Dissection of the interactions involved in replication of foot and mouth disease virus using RNA aptamers

Foot-and-mouth disease virus was the cause of a recent major disease outbreak in the UK that resulted in the slaughter of 4,000,000 animals and financial losses estimated to have approached 30 billion pounds. It remains endemic in many parts of the world and it is clear that further outbreaks of the disease will occur in the UK. The disease is caused by a virus and in order to effectively fight such infections in the future, we need to increase our knowledge of how this disease agent functions and find out what makes it different from the cells it invades. Viruses are composed of one or more pieces of nucleic acid (DNA or RNA) enclosed in a protective coat. The simplest coats are made of protein. During an infection, viruses turn their host's cells into factories for the production of new virus particles, however, these can only be viable if the viral nucleic acid is reproduced accurately in the infected cell. This process is therefore a potential 'Achilles-heel' in the viral life-cycle. This project aims to help us understand how the nucleic acid molecules of foot-and-mouth disease virus are recognised by proteins of the replication machinery by producing molecules that specifically bind to these proteins. These molecules, called aptamers, can either 'mimic' the normal binding sites of the proteins, or can bind elsewhere. Both types of aptamers could affect the action of the replication proteins, helping us understand how the replication process occurs and possibly determine target sites for the design of antiviral drugs in the future.
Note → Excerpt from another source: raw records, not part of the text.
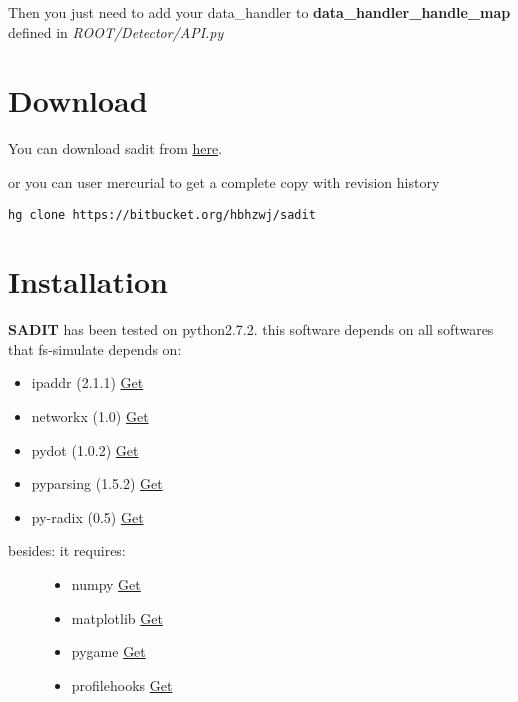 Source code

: \documentclass[letterpaper,10pt,english]{sphinxmanual}
\begin{document}
Then you just need to add your data\_handler to \textbf{data\_handler\_handle\_map}
defined in \emph{ROOT/Detector/API.py}


\chapter{Download}
\label{index:download}
You can download sadit from \href{https://bitbucket.org/hbhzwj/sadit/get/2182e36f40d5.zip}{here}.

or you can user mercurial to get a complete copy with revision history

\begin{Verbatim}[commandchars=\\\{\}]
hg clone https://bitbucket.org/hbhzwj/sadit
\end{Verbatim}


\chapter{Installation}
\label{index:installation}
\textbf{SADIT} has been tested on python2.7.2.
this software depends on all softwares that fs-simulate depends on:
\begin{itemize}
\item {} 
ipaddr (2.1.1)  \href{http://ipaddr-py.googlecode.com/files/ipaddr-2.1.1.tar.gz}{Get}

\item {} 
networkx (1.0) \href{http://networkx.lanl.gov/download/networkx/networkx-1.0.1.tar.gz}{Get}

\item {} 
pydot (1.0.2) \href{http://pydot.googlecode.com/files/pydot-1.0.2.tar.gz}{Get}

\item {} 
pyparsing (1.5.2) \href{http://downloads.sourceforge.net/project/pyparsing/pyparsing/pyparsing-1.5.2/pyparsing-1.5.2.tar.gz?r=http\%3A\%2F\%2Fsourceforge.net\%2Fprojects\%2Fpyparsing\%2Ffiles\%2Fpyparsing\%2Fpyparsing-1.5.2\%2F\&ts=1332828745\&use\_mirror=softlayer}{Get}

\item {} 
py-radix (0.5) \href{http://py-radix.googlecode.com/files/py-radix-0.5.tar.gz}{Get}

\end{itemize}
\begin{description}
\item[{besides: it requires:}] \leavevmode\begin{itemize}
\item {} 
numpy \href{http://numpy.scipy.org/}{Get}

\item {} 
matplotlib \href{http://matplotlib.sourceforge.net/}{Get}

\item {} 
pygame \href{http://www.pygame.org/news.html}{Get}

\item {} 
profilehooks \href{http://mg.pov.lt/profilehooks/}{Get}

\end{itemize}

\end{description}
\end{document}
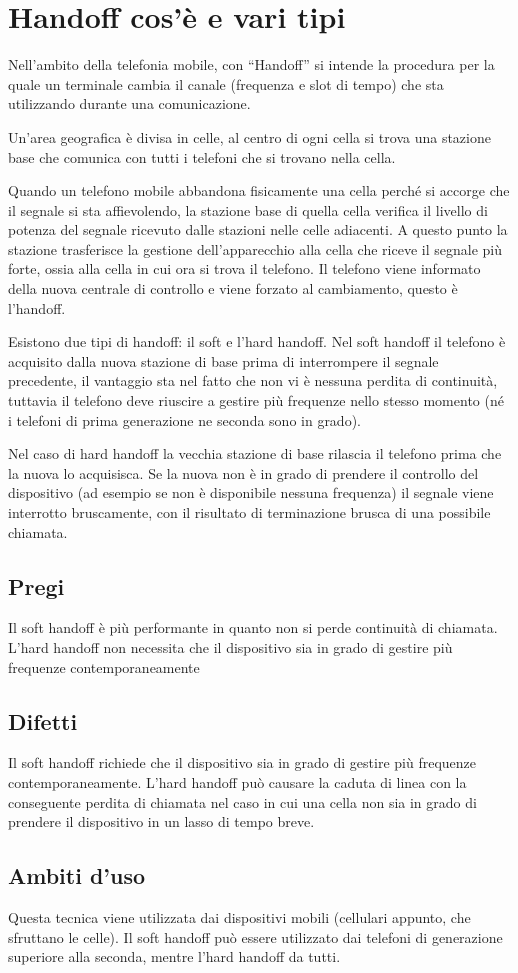 \section{Handoff cos’è e vari tipi}

Nell’ambito della telefonia mobile, con “Handoff” si intende la procedura per la quale un terminale cambia il canale (frequenza e slot di tempo) che sta utilizzando durante una comunicazione.

Un’area geografica è divisa in celle, al centro di ogni cella si trova una stazione base che comunica con tutti i telefoni che si trovano nella cella.

Quando un telefono mobile abbandona fisicamente una cella perché si accorge che il segnale si sta affievolendo, la stazione base di quella cella verifica il livello di potenza del segnale ricevuto dalle stazioni nelle celle adiacenti. A questo punto la stazione trasferisce la gestione dell’apparecchio alla cella che riceve il segnale più forte, ossia alla cella in cui ora si trova il telefono.
Il telefono viene informato della nuova centrale di controllo e viene forzato al cambiamento, questo è l’handoff.

Esistono due tipi di handoff: il soft e l’hard handoff. Nel soft handoff il telefono è acquisito dalla nuova stazione di base prima di interrompere il segnale precedente, il vantaggio sta nel fatto che non vi è nessuna perdita di continuità, tuttavia il telefono deve riuscire a gestire più frequenze nello stesso momento (né i telefoni di prima generazione ne seconda sono in grado).

Nel caso di hard handoff la vecchia stazione di base rilascia il telefono prima che la nuova lo acquisisca. Se la nuova non è in grado di prendere il controllo del dispositivo (ad esempio se non è disponibile nessuna frequenza) il segnale viene interrotto bruscamente, con il risultato di terminazione brusca di una possibile chiamata.
\subsection{Pregi}
Il soft handoff è più performante in quanto non si perde continuità di chiamata.
L'hard handoff non necessita che il dispositivo sia in grado di gestire più frequenze contemporaneamente
\subsection{Difetti}
Il soft handoff richiede che il dispositivo sia in grado di gestire più frequenze contemporaneamente.
L'hard handoff può causare la caduta di linea con la conseguente perdita di chiamata nel caso in cui una cella non sia in grado di prendere il dispositivo in un lasso di tempo breve.
\subsection{Ambiti d'uso}
Questa tecnica viene utilizzata dai dispositivi mobili (cellulari appunto, che sfruttano le celle). Il soft handoff può essere utilizzato dai telefoni di generazione superiore alla seconda, mentre l'hard handoff da tutti.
We propose to employ RNA aptamers to define the binding site of the RNA-dependant RNA polymerase of foot-and-mouth disease virus (FMDV) and to dissect important contacts involved in recognition and to extend these studies to investigate other proteins in the replication complex. Preliminary studies have resulted in RNA aptamers that specifically recognise and inhibit the activity of FMDV RNA-dependant RNA polymerase in vitro, with IC50 values of 11-22 nM. One of these molecules has been truncated to a 32 mer that retains its affinity and inhibitory capability. Preliminary co-crystallisation studies have shown density corresponding to the RNA. We now propose to define the minimal fragment necessary for polymerase binding in order to define the RNA-protein contacts involved. This information will then be used for a mutagenesis programme in order to dissect the details of the recognition event. Studies will be extended to include other components of the replicase complex and to investigate aptamer specificity with respect to different serotypes of the virus.